Europa?

bandiera-SardegnaEuropa3SOCIETÀ E POLITICA »EVENTI» 2015 – ALTRA EUROPA
Europa, l’inganno delle celebrazioni
di Barbara Spinelli
eddyburg
«Una oligarchia sovranazionale sempre più lontana dalla vita reale della gente cerca una nuova legittimità presentandosi come protettrice necessaria e benefica, a prescindere dai contenuti e dagli effetti delle sue politiche». il Fatto quotidiano, 23 marzo 2017
L’Unione europea si appresta a celebrare il 60esimo anniversario dei Trattati di Roma manifestandosi sotto forma di un immenso accumulo di spettacoli.

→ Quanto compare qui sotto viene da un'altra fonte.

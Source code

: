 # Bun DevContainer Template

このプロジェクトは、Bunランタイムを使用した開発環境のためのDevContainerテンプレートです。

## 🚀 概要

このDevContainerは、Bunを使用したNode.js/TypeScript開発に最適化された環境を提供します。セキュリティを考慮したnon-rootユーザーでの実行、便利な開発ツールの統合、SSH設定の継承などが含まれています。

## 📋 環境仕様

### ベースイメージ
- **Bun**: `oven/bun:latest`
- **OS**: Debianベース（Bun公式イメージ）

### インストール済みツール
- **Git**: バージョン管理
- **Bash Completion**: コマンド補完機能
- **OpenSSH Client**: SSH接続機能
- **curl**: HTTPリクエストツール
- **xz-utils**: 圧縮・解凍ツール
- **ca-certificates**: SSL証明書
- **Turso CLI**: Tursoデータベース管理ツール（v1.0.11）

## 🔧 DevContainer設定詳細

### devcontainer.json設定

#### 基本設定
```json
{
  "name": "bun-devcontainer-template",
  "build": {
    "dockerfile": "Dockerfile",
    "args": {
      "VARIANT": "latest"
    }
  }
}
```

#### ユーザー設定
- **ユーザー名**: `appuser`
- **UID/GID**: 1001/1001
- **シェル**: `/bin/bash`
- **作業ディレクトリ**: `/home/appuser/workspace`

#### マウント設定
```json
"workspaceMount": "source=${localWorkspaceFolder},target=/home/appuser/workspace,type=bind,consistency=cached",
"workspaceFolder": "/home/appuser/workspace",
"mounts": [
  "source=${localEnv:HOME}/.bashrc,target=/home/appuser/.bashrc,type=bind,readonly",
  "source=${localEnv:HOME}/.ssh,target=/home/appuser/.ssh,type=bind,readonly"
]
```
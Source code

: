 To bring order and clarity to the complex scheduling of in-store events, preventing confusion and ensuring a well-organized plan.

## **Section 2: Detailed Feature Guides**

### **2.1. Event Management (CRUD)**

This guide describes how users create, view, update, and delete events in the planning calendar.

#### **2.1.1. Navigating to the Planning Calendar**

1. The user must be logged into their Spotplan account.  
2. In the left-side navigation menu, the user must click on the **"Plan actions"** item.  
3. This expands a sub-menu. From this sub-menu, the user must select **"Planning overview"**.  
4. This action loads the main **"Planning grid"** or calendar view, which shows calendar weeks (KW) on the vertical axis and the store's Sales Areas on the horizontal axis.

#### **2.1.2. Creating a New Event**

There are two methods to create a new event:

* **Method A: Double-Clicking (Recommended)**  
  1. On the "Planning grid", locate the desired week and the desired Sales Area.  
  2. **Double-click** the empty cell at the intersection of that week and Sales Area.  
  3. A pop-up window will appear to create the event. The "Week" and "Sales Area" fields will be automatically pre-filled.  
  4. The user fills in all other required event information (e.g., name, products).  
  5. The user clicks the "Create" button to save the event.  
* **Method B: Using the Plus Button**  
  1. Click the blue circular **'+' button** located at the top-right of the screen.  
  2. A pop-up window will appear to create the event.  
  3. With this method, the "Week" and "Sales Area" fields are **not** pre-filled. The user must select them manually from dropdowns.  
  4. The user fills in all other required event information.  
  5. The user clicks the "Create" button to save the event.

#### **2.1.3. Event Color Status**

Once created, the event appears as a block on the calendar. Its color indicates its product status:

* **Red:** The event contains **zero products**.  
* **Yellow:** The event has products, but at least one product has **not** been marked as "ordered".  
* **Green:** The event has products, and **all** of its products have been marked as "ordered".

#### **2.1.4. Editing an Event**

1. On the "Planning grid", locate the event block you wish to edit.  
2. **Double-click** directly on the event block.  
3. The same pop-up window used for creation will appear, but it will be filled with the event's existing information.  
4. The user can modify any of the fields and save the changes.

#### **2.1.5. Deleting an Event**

Come nelle analisi di Guy Debord, tutto ciò che è direttamente vissuto dai cittadini è allontanato in una rappresentazione.
[segue]
Le celebrazioni sono il luogo dell’inganno visivo e della falsa coscienza. Non mancheranno gli accenni ai padri fondatori, e perfino ai tempi duri che videro nascere l’idea di un’unità europea da opporre alle disuguaglianze sociali, ai nazionalismi, alle guerre che avevano distrutto il continente. Anche questi accenni sono inganni visivi. Lo spettacolo delle glorie passate si sostituisce al deserto del reale per dire: “Ciò che appare è buono, e ciò che è buono appare”.

La realtà dell’Unione va salvata da quest’operazione di camuffamento. Come ricorda il filosofo Slavoj Žižek, la domanda da porsi è simile a quella di Freud a proposito della sessualità femminile: “Cosa vuole l’Europa?”. Cosa vuole l’élite che oggi pretende di governare l’Unione presentandosi come erede dei fondatori, e quali sono i suoi strumenti privilegiati?

La prima cosa che vuole è risolvere a proprio favore la questione costituzionale della sovranità, legittimando l’oligarchia sovranazionale e prospettandola come una necessità tutelare e benefica, quali che siano i contenuti e gli effetti delle sue politiche. Il primo marzo, illustrando il Libro bianco della Commissione sul futuro dell’Ue, il Presidente Juncker è stato chiaro: “Non dobbiamo essere ostaggi dei periodi elettorali negli Stati”. In altre parole, il potere Ue deve sconnettersi da alcuni ingombranti punti fermi delle democrazie costituzionali: il suffragio universale in primis, lo scontento dei cittadini o dei Parlamenti, l’uguaglianza di tutti sia davanti alla legge, sia davanti agli infortuni sociali dei mercati globali. Scopo dell’Unione non è creare uno scudo che protegga i cittadini dalla mondializzazione, ma facilitare quest’ultima evitandole disturbi. Nel 1998 l’allora presidente della Bundesbank Hans Tietmeyer invitò ad affiancare il “suffragio permanente dei mercati globali” a quello delle urne. Il binomio, già a suo tempo osceno, salta. Determinante resta soltanto, perché non periodico bensì permanente, il plebiscito dei mercati.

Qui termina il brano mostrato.